Nova Launcher, which we wrote about a few months ago has just received a major 4.0 version release. If you look at the Play Store page for the app , you will find that the changes are mostly visual redesigns which align with the material philosophies of Android 5.0.
What is not listed include the numerous enhancements that have been done to the launcher under the hood. These include a plethora of accessibility enhancements, the ability to use OK Google hotword detection, as well as the customization of touch gestures that can be used inside the launcher.
As far as accessibility, there are three noteworthy items to note:
- Moving icons now gives you audible feedback on where they are located. Place your finger on an item inside the app drawer, and double tap + hold it on the screen with one finger. This will emit a small vibration if done correctly. As you move your finger, note how Talkback announces where your finger is on the home screen. It will say “Row 2.5, column 1.” This is very precise, as rows or columns can be either a full or half value on the grid. In our testing experience, quickly moving your finger will not silence Talkback’s announcements, so it’s best that you slowly move an icon. Dragging an icon on top of another one will create a folder. This behavior resembles rival platforms in terms of accessibility.
- Unread badges for notifications do not work in version 4.0 as far as being announced by Talkback. (The counter shows up visually.) We highly suggest Sending an e-mail to the Nova Developers and tell them of this bug or feature regression. As before, using the feature still requires the Teslaunread plug-in as well as a Nova prime key.
- Nova Launcher now tells you what pages of the app drawer you are on, and moves consistently among them with 2-finger flicks. This was an issue we mentioned prior that is now fixed.
There are other very important features to note here. One is that “OK Google” detection no longer requires a premium license. If all you want is OK Google and less options for customizing the launcher (for example, free version cannot hide apps), we highly recommend the free version. For the more advanced Android users of you out there, the prime key is still worth the price, even if the hotword feature is now free. Please note that it is now moved into “gestures and inputs.” You will also need to use the latest Talkback Beta (4.2.0) for it to work.
As for customizing gestures? Some of this could be useful with talkback. For example, you can customize what “Swiping down” does (by default, of course it opens the notification list), but changing the double tap gesture might not be useful as Talkback conflicts with its function. If you use quick settings more, you could make the double-tap-hold and flick down command open quick settings.

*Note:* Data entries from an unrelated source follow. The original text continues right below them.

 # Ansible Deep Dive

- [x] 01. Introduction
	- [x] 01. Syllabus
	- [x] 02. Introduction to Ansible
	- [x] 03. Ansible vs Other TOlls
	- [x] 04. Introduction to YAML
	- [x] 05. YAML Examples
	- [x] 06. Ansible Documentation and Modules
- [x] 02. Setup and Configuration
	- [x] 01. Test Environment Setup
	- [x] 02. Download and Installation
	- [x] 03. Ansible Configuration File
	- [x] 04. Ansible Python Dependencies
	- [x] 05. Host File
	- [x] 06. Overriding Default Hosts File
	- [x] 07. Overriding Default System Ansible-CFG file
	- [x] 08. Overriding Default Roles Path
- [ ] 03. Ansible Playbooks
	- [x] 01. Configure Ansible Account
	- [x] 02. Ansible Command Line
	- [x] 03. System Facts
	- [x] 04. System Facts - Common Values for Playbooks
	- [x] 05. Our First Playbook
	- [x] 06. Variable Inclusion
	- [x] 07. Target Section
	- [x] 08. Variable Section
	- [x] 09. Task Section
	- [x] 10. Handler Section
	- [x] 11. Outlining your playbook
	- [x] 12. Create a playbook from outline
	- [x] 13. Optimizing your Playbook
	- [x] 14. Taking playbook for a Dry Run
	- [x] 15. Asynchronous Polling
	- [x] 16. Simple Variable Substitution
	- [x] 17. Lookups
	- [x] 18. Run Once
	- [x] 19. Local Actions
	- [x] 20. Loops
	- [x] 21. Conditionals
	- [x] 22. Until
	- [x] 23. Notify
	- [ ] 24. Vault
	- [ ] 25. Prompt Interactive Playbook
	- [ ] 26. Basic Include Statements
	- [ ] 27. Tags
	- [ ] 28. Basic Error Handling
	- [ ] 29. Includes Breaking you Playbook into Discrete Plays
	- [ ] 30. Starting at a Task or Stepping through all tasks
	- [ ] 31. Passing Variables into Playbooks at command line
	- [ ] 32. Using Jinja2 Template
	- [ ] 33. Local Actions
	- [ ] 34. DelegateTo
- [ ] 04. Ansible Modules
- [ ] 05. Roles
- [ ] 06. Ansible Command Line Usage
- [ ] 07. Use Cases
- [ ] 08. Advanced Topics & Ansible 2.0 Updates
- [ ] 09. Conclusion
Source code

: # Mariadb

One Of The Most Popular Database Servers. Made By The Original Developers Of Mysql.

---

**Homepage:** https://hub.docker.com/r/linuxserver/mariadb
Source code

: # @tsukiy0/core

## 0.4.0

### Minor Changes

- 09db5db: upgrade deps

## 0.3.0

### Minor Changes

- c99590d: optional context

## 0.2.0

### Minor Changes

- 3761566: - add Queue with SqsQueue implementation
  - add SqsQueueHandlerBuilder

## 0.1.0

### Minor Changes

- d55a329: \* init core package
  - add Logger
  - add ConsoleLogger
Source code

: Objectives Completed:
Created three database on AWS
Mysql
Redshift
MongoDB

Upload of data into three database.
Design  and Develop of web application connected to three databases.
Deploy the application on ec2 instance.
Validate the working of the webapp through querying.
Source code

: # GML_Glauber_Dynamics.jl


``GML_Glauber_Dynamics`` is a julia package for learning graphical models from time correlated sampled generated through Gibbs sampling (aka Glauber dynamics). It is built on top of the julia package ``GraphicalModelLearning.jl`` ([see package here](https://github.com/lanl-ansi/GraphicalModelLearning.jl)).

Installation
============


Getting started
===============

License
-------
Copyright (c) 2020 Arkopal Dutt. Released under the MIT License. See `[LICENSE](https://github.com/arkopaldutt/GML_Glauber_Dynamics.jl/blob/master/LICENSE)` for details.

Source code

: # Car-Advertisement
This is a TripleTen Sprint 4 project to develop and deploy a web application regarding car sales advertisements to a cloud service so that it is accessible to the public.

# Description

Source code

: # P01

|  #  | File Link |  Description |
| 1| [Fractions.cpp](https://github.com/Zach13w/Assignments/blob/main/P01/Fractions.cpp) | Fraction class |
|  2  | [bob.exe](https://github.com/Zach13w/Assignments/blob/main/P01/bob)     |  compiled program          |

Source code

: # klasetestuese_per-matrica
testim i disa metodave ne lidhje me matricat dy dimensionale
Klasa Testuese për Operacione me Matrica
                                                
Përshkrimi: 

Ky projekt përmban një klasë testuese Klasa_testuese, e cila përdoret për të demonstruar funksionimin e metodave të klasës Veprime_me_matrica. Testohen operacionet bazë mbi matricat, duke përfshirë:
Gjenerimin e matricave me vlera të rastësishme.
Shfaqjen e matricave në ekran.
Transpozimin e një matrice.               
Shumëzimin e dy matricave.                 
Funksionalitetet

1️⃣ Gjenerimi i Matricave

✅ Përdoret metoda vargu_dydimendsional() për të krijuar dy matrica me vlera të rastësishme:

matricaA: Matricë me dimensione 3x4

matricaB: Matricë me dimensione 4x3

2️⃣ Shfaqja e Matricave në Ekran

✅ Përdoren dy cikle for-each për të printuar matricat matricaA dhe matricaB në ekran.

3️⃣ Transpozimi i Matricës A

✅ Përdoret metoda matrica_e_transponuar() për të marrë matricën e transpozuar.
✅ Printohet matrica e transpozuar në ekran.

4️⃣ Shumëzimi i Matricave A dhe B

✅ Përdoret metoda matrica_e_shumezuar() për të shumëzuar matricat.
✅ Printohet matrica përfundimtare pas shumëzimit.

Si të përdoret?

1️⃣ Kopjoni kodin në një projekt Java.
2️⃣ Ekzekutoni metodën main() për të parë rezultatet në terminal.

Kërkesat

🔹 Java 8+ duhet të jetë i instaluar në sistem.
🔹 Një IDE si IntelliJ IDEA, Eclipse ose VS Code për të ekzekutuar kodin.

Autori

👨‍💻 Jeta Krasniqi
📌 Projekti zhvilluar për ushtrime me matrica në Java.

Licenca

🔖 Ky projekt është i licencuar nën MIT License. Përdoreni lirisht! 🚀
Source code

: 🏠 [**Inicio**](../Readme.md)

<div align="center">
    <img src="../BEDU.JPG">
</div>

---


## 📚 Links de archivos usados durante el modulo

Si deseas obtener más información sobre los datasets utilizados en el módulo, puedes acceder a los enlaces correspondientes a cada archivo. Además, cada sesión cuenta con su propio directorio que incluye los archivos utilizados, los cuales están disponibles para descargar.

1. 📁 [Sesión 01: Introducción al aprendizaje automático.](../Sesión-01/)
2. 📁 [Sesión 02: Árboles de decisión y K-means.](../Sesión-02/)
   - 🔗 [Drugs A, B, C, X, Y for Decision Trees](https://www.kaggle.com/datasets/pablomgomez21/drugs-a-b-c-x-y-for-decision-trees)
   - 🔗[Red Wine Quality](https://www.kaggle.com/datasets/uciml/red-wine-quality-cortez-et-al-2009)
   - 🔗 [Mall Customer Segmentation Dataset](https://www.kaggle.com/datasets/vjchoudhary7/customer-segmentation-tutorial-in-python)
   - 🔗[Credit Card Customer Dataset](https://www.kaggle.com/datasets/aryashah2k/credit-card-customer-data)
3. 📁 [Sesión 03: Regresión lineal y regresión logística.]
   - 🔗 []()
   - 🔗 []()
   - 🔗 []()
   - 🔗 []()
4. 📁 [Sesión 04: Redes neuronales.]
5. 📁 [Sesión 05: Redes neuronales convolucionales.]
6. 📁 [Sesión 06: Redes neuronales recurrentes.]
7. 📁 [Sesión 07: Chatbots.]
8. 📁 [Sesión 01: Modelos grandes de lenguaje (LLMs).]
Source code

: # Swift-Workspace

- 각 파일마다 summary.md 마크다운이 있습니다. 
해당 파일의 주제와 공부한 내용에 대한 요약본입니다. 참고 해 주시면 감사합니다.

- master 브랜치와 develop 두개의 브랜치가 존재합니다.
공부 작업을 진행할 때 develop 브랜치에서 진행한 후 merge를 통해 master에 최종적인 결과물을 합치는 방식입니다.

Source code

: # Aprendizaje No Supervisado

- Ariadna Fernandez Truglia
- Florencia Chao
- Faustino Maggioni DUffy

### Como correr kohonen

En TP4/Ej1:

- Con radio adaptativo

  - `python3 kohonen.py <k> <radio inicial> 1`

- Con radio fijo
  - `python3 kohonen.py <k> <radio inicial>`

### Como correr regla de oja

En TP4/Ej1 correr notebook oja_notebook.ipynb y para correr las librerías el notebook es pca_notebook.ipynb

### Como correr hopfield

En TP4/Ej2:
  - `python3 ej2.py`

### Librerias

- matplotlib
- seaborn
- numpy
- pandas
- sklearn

This release of Nova launcher is a major one, and it highlights how a developer can design completely accessible and usable applications with the proper implementation of Google’s native accessibility guidelines. While there is a feature regression, letting the developers know of it could foster a launcher which is well supported with any Android screen reader. Don’t let visual changes fool you — sometimes changes do not have to be seen to be felt.